In a society that walls off its population from both the pleasures and the dangers of liberty, this man has found more freedom within his art and his spiritual practice than most who cross the globe without a second thought. Is this, then, where utopia lies: in our own minds and hearts? Certainly it can. But although inner freedom is a virtue, it is nonetheless wrong to restrict physical freedom.
Upon my arrival here, I struggled to make sense of Cuba. Like a child, I categorized: This is good; this is bad. This goes here; that, there. But then the categories developed cracks and fault lines, and I was reminded to listen and to question. I’m still an activist; I still put myself on the line for my beliefs. But there’s relief in noting that the categories have cracked open, and in the place of stridence sprouts a suspicion of my motives for having constructed the categories in the first place.
I travel in Central America for three and a half months. As always, my return to the U.S. is an ambivalent affair. I’ve been back a couple of days when I meet my sister and my two-year-old niece at the playground in Duboce Park, a stretch of green in the heart of San Francisco. I am going through the usual culture shock, watching the children run and swing in their little flowered frocks and knitted cardigans, each child attended by at least one caretaker, sometimes two. The entire city strikes me as too clean, and no part of it is quite as gleamingly perfect as this playground, with its slides and monkey bars, its expensive strollers and appropriately concerned nannies and mothers and grandmothers. Suddenly I flash back to my own happy childhood, to my father pushing me on a swing and teaching me how to go down the slide by myself — in a lovely park in a suburb of Cape Town that was “whites only.” The injustice hits me in the gut again: Why do these children get to be so lucky? Why are these parents so preoccupied with a scrape on the knee when Maria’s apartment has no running water and Jorge’s future is a thin, dark line on the horizon? I think of all that is being trampled to grant us this lifestyle, and the resentment rises in me.

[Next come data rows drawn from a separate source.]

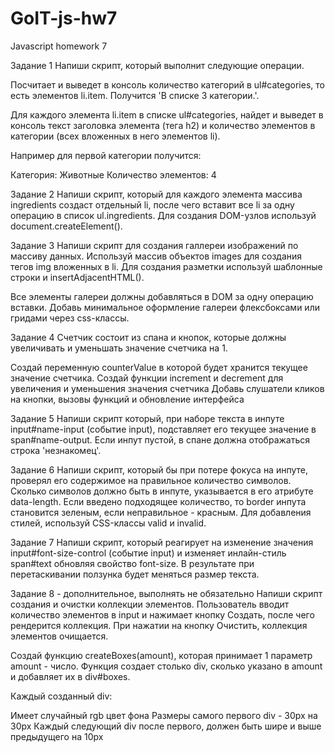 # GoIT-js-hw7

Javascript homework 7

Задание 1 Напиши скрипт, который выполнит следующие операции.

Посчитает и выведет в консоль количество категорий в ul#categories, то есть элементов li.item. Получится 'В списке 3 категории.'.

Для каждого элемента li.item в списке ul#categories, найдет и выведет в консоль текст заголовка элемента (тега h2) и количество элементов в категории (всех вложенных в него элементов li).

Например для первой категории получится:

Категория: Животные Количество элементов: 4

Задание 2 Напиши скрипт, который для каждого элемента массива ingredients создаст отдельный li, после чего вставит все li за одну операцию в список ul.ingredients. Для создания DOM-узлов используй document.createElement().

Задание 3 Напиши скрипт для создания галлереи изображений по массиву данных. Используй массив объектов images для создания тегов img вложенных в li. Для создания разметки используй шаблонные строки и insertAdjacentHTML().

Все элементы галереи должны добавляться в DOM за одну операцию вставки. Добавь минимальное оформление галереи флексбоксами или гридами через css-классы.

Задание 4 Счетчик состоит из спана и кнопок, которые должны увеличивать и уменьшать значение счетчика на 1.

Создай переменную counterValue в которой будет хранится текущее значение счетчика. Создай функции increment и decrement для увеличения и уменьшения значения счетчика Добавь слушатели кликов на кнопки, вызовы функций и обновление интерфейса

Задание 5 Напиши скрипт который, при наборе текста в инпуте input#name-input (событие input), подставляет его текущее значение в span#name-output. Если инпут пустой, в спане должна отображаться строка 'незнакомец'.

Задание 6 Напиши скрипт, который бы при потере фокуса на инпуте, проверял его содержимое на правильное количество символов. Сколько символов должно быть в инпуте, указывается в его атрибуте data-length. Если введено подходящее количество, то border инпута становится зеленым, если неправильное - красным. Для добавления стилей, используй CSS-классы valid и invalid.

Задание 7 Напиши скрипт, который реагирует на изменение значения input#font-size-control (событие input) и изменяет инлайн-стиль span#text обновляя свойство font-size. В результате при перетаскивании ползунка будет меняться размер текста.

Задание 8 - дополнительное, выполнять не обязательно Напиши скрипт создания и очистки коллекции элементов. Пользователь вводит количество элементов в input и нажимает кнопку Создать, после чего рендерится коллекция. При нажатии на кнопку Очистить, коллекция элементов очищается.

Создай функцию createBoxes(amount), которая принимает 1 параметр amount - число. Функция создает столько div, сколько указано в amount и добавляет их в div#boxes.

Каждый созданный div:

Имеет случайный rgb цвет фона Размеры самого первого div - 30px на 30px Каждый следующий div после первого, должен быть шире и выше предыдущего на 10px
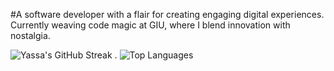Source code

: #A software developer with a flair for creating engaging digital experiences. Currently weaving code magic at GIU, where I blend innovation with nostalgia.





![Yassa's GitHub Streak](https://github-readme-streak-stats.herokuapp.com/?user=Yassa122&theme=dark&background=000000) .   ![Top Languages](https://github-readme-stats.vercel.app/api/top-langs/?username=Yassa122&layout=compact)

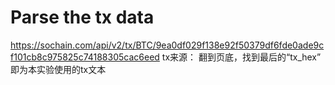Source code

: Parse the tx data
=====




https://sochain.com/api/v2/tx/BTC/9ea0df029f138e92f50379df6fde0ade9cf101cb8c975825c74188305cac6eed
tx来源：
翻到页底，找到最后的“tx_hex”
即为本实验使用的tx文本
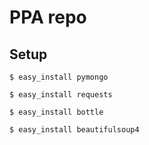 # PPA repo

## Setup

    $ easy_install pymongo

    $ easy_install requests

    $ easy_install bottle

    $ easy_install beautifulsoup4
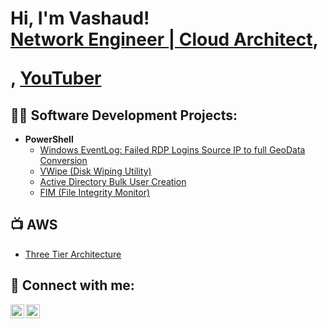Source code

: <h1>Hi, I'm Vashaud! <br/><a href="https://github.com/VWrightTech">Network Engineer | Cloud Architect</a>, <a href="https://www.linkedin.com/in/VashaudWright/">
  
</a>, <a href="https://www.youtube.com/c/VKWTech">YouTuber</a></h1>

<h2>👨‍💻 Software Development Projects:</h2>

- <b>PowerShell</b>
  - [Windows EventLog: Failed RDP Logins Source IP to full GeoData Conversion](https://github.com/VWrightTech/SIEM)
  - [VWipe (Disk Wiping Utility)](https://github.com/VWrightTech/VWipe)
  - [Active Directory Bulk User Creation](https://github.com/VWrightTech/ActiveDirectory)
  - [FIM (File Integrity Monitor)](https://github.com/joshmadakor1/PowerShell-Integrity-FIM)

<h2>📺 AWS</h2>

   - [Three Tier Architecture](https://github.com/VWrightTech/3tier)

<h2> 🤳 Connect with me:</h2>

[<img align="left" alt="JVKWTech | YouTube" width="22px" src="https://cdn.jsdelivr.net/npm/simple-icons@v3/icons/youtube.svg" />][youtube]
[<img align="left" alt="VashaudWright | LinkedIn" width="22px" src="https://cdn.jsdelivr.net/npm/simple-icons@v3/icons/linkedin.svg" />][linkedin]


[youtube]: https://www.youtube.com/c/VKWTech
[linkedin]: https://linkedin.com/in/VashaudWright

<!--
**joshmadakor1/joshmadakor1** is a ✨ _special_ ✨ repository because its `README.md` (this file) appears on your GitHub profile.

Here are some ideas to get you started:

- 🔭 I’m currently working on ...
- 🌱 I’m currently learning ...
- 👯 I’m looking to collaborate on ...
- 🤔 I’m looking for help with ...
- 💬 Ask me about ...
- 📫 How to reach me: ...
- 😄 Pronouns: ...
- ⚡ Fun fact: ...
-->
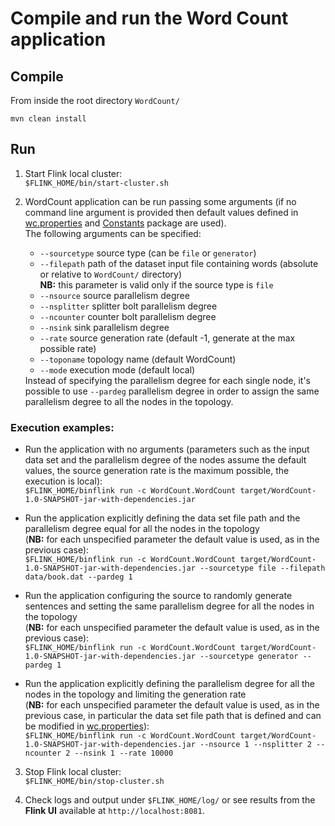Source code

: # Compile and run the Word Count application

## Compile
From inside the root directory `WordCount/`

`mvn clean install`

## Run
1. Start Flink local cluster: <br> `$FLINK_HOME/bin/start-cluster.sh`

2. WordCount application can be run passing some arguments (if no command line argument is provided then default values defined in [wc.properties](https://github.com/alefais/flink-applications/blob/master/WordCount/src/main/resources/wordcount/wc.properties) and [Constants](https://github.com/alefais/flink-applications/tree/master/WordCount/src/main/java/Constants) package are used). <br> The following arguments can be specified:<ul><li>`--sourcetype` source type (can be `file` or `generator`)</li><li>`--filepath` path of the dataset input file containing words (absolute or relative to `WordCount/` directory) <br> <b>NB:</b> this parameter is valid only if the source type is `file`</li><li>`--nsource` source parallelism degree</li><li>`--nsplitter` splitter bolt parallelism degree</li><li>`--ncounter` counter bolt parallelism degree</li><li>`--nsink` sink parallelism degree</li><li>`--rate` source generation rate (default -1, generate at the max possible rate)</li><li>`--toponame` topology name (default WordCount)</li><li>`--mode` execution mode (default local)</li></ul> Instead of specifying the parallelism degree for each single node, it's possible to use `--pardeg` parallelism degree in order to assign the same parallelism degree to all the nodes in the topology.

### Execution examples:
* Run the application with no arguments (parameters such as the input data set and the parallelism degree of the nodes assume the default values, the source generation rate is the maximum possible, the execution is local): <br> `$FLINK_HOME/binflink run -c WordCount.WordCount target/WordCount-1.0-SNAPSHOT-jar-with-dependencies.jar`

* Run the application explicitly defining the data set file path and the parallelism degree equal for all the nodes in the topology <br> (<b>NB:</b> for each unspecified parameter the default value is used, as in the previous case): <br> `$FLINK_HOME/binflink run -c WordCount.WordCount target/WordCount-1.0-SNAPSHOT-jar-with-dependencies.jar --sourcetype file --filepath data/book.dat --pardeg 1`

* Run the application configuring the source to randomly generate sentences and setting the same parallelism degree for all the nodes in the topology <br> (<b>NB:</b> for each unspecified parameter the default value is used, as in the previous case): <br> `$FLINK_HOME/binflink run -c WordCount.WordCount target/WordCount-1.0-SNAPSHOT-jar-with-dependencies.jar --sourcetype generator --pardeg 1`

* Run the application explicitly defining the parallelism degree for all the nodes in the topology and limiting the generation rate <br> (<b>NB:</b> for each unspecified parameter the default value is used, as in the previous case, in particular the data set file path that is defined and can be modified in [wc.properties](https://github.com/alefais/flink-applications/blob/master/WordCount/src/main/resources/wordcount/wc.properties)): <br> `$FLINK_HOME/binflink run -c WordCount.WordCount target/WordCount-1.0-SNAPSHOT-jar-with-dependencies.jar --nsource 1 --nsplitter 2 --ncounter 2 --nsink 1 --rate 10000`

3. Stop Flink local cluster: <br> `$FLINK_HOME/bin/stop-cluster.sh`

4. Check logs and output under `$FLINK_HOME/log/` or see results from the <b>Flink UI</b> available at `http://localhost:8081`.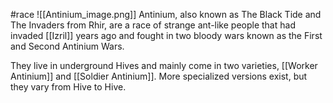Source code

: #race
![[Antinium_image.png]]
Antinium, also known as The Black Tide and The Invaders from Rhir, are a race of strange ant-like people that had invaded [[Izril]] years ago and fought in two bloody wars known as the First and Second Antinium Wars. 

They live in underground Hives and mainly come in two varieties, [[Worker Antinium]] and [[Soldier Antinium]]. More specialized versions exist, but they vary from Hive to Hive. 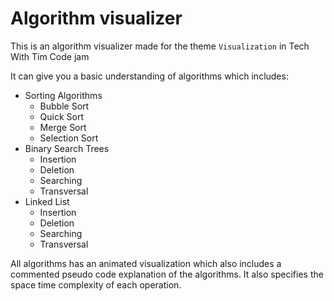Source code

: # Algorithm visualizer
This is an algorithm visualizer made for the theme `Visualization` in Tech With Tim Code jam

It can give you a basic understanding of algorithms
which includes:

* Sorting Algorithms
  * Bubble Sort
  * Quick Sort
  * Merge Sort
  * Selection Sort
* Binary Search Trees
  * Insertion
  * Deletion
  * Searching
  * Transversal
 * Linked List
   * Insertion
   * Deletion
   * Searching
   * Transversal

All algorithms has an animated visualization which also includes a commented pseudo code explanation of the algorithms. It also specifies the space time complexity of each operation.
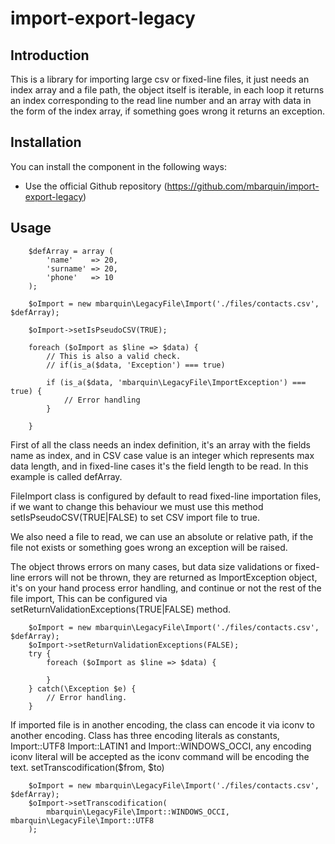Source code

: import-export-legacy
========

Introduction
------------
This is a library for importing large csv or fixed-line files, it just needs an
index array and a file path, the object itself is iterable, in each loop it returns
an index corresponding to the read line number and an array with data in the
form of the index array, if something goes wrong it returns an exception.

Installation
------------

You can install the component in the following ways:

* Use the official Github repository (https://github.com/mbarquin/import-export-legacy)

Usage
-----

        $defArray = array (
            'name'    => 20,
            'surname' => 20,
            'phone'   => 10
        );

        $oImport = new mbarquin\LegacyFile\Import('./files/contacts.csv', $defArray);

        $oImport->setIsPseudoCSV(TRUE);

        foreach ($oImport as $line => $data) {
            // This is also a valid check.
            // if(is_a($data, 'Exception') === true)

            if (is_a($data, 'mbarquin\LegacyFile\ImportException') === true) {
                // Error handling
            }

        }

First of all the class needs an index definition, it's an array with the fields name
as index, and in CSV case value is an integer which represents max data length, 
and in fixed-line cases it's the field length to be read. In this example is called defArray.

FileImport class is configured by default to read fixed-line importation files, 
if we want to change this behaviour we must use this method setIsPseudoCSV(TRUE|FALSE) 
to set CSV import file to true.

We also need a file to read, we can use an absolute or relative path, if the file 
not exists or something goes wrong an exception will be raised.

The object throws errors on many cases, but data size validations or fixed-line errors
will not be thrown, they are returned as ImportException object, it's on your hand
process error handling, and continue or not the rest of the file import, This can 
be configured via setReturnValidationExceptions(TRUE|FALSE) method.

        $oImport = new mbarquin\LegacyFile\Import('./files/contacts.csv', $defArray);
        $oImport->setReturnValidationExceptions(FALSE);
        try {
            foreach ($oImport as $line => $data) {

            }
        } catch(\Exception $e) {
            // Error handling.
        }

If imported file is in another encoding, the class can encode it via iconv to another
encoding. Class has three encoding literals as constants, Import::UTF8
Import::LATIN1 and Import::WINDOWS_OCCI, any encoding iconv literal will be accepted as 
the iconv command will be encoding the text. setTranscodification($from, $to)

        $oImport = new mbarquin\LegacyFile\Import('./files/contacts.csv', $defArray);
        $oImport->setTranscodification(
            mbarquin\LegacyFile\Import::WINDOWS_OCCI, mbarquin\LegacyFile\Import::UTF8
        );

It’s not your fault, I tell myself. It’s not these children’s fault. It’s nobody’s fault that we are the lucky ones. Or are we? I think of Alejandro and Rafa and Magalys capering through the streets of Havana, whooping and frolicking. We all suffer, I remind myself. Utopia looks like utopia only from across the fence. And if there is a fence between me and the people in this park, it is one that I have built.
“Look!” calls my sister.
I look up, and there is my niece, swooping back and forth in the swing. She is laughing, her green eyes shining, dark curls flying. “Higher!” she says. Together, we push her.
Names have been changed in order to protect identities.
I was thrilled to open the October issue of The Sun and see Marisa Handler’s essay “The Magic-Makers of Havana.” I lived in Havana for seven months in 2000 and 2001 and wrote a book about my experiences. During that time I read everything I could get my hands on about Cuba. As Handler notes, what little I found was often one-dimensional. One visitor to Cuba would see a thin child in front of a crumbling building and turn out a story about poverty and disillusionment with the revolution. Another visitor would go on an official tour and see smiling, well-fed people and write about the beauty and simplicity of life on the island. (I used to think of the latter as “foreign Fidelistas,” more passionate about Cuba’s revolution than its own residents were.)
But Handler saw the truth, which is that Cuba is full of contradictions. It is a beautiful place with a proud and educated population, and it is a prison of sorts, where the residents have traded ambition for resignation.